> AIM OF THE EXERCISE:
If a line in the listing below includes the word "info", pick it out.

-- EXERCISE DATA follows --

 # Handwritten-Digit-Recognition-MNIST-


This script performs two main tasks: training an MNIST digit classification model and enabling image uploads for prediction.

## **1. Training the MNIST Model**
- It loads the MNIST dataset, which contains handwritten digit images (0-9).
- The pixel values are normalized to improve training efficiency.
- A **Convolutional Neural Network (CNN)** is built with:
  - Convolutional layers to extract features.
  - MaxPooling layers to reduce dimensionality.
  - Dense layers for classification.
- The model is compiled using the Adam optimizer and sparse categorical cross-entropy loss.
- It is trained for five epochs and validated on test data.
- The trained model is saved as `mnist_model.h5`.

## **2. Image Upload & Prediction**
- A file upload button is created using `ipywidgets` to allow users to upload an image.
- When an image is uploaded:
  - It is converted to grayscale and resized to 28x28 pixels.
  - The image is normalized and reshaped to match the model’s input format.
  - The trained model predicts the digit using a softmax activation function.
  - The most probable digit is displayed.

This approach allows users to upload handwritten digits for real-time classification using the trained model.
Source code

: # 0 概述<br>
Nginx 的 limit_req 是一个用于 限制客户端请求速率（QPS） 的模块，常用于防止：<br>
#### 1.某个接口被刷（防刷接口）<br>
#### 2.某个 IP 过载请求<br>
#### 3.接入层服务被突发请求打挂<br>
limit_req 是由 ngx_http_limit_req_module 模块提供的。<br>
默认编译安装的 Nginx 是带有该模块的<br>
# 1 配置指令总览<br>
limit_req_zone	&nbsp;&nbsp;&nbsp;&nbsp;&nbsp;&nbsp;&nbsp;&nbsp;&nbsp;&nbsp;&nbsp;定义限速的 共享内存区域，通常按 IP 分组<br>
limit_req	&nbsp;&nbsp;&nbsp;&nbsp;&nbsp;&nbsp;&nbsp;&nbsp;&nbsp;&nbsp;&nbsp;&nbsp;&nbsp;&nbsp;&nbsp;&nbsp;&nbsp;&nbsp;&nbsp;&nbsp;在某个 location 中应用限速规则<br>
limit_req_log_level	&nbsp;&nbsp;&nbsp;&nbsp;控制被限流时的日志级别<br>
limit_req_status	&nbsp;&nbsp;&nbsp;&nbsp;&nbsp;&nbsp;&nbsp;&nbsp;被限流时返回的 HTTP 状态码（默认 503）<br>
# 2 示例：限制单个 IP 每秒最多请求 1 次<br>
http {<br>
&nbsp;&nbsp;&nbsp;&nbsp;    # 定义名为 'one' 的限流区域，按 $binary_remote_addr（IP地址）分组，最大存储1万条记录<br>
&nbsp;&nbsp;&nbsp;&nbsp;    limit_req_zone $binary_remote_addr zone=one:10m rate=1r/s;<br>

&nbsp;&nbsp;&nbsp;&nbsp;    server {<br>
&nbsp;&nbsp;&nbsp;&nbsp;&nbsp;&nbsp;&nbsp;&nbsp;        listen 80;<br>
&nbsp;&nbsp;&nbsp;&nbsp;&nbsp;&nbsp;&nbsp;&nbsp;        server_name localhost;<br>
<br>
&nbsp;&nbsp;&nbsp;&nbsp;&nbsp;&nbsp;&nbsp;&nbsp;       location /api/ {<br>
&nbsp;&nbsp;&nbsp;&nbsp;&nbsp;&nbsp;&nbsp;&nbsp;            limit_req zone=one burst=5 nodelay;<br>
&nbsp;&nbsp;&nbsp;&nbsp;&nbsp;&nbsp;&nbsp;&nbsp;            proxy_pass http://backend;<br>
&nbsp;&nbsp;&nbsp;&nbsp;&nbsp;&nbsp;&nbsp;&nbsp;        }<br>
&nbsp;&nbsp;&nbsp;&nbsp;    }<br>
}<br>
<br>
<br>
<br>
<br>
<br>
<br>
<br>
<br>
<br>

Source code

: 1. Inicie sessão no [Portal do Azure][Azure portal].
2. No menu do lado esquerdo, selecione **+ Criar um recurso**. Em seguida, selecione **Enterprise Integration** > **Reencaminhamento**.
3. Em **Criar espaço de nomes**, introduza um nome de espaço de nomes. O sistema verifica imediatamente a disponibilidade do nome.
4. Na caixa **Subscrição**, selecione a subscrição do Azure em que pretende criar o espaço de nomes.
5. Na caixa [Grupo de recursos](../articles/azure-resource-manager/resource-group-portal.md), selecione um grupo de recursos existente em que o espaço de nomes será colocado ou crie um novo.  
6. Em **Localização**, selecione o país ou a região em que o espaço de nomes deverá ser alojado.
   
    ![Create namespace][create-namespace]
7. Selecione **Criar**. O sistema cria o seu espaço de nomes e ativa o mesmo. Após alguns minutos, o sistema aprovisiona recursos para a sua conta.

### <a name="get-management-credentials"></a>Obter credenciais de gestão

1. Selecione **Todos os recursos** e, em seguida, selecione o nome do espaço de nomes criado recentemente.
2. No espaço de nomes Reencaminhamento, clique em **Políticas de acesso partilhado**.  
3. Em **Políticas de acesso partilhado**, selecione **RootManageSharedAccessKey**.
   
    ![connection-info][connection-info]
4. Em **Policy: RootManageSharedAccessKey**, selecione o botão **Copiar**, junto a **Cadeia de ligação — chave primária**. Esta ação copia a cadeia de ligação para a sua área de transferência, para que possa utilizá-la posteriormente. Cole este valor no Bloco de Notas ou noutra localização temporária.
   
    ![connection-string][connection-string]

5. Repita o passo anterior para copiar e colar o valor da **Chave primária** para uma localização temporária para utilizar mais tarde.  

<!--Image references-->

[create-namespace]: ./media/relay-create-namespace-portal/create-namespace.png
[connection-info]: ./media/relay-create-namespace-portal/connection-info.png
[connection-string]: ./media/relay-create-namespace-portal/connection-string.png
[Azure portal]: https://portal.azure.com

-- EXERCISE DATA concluded --

> EXPECTED OUTPUT:
    ![connection-info][connection-info]
[connection-info]: ./media/relay-create-namespace-portal/connection-info.png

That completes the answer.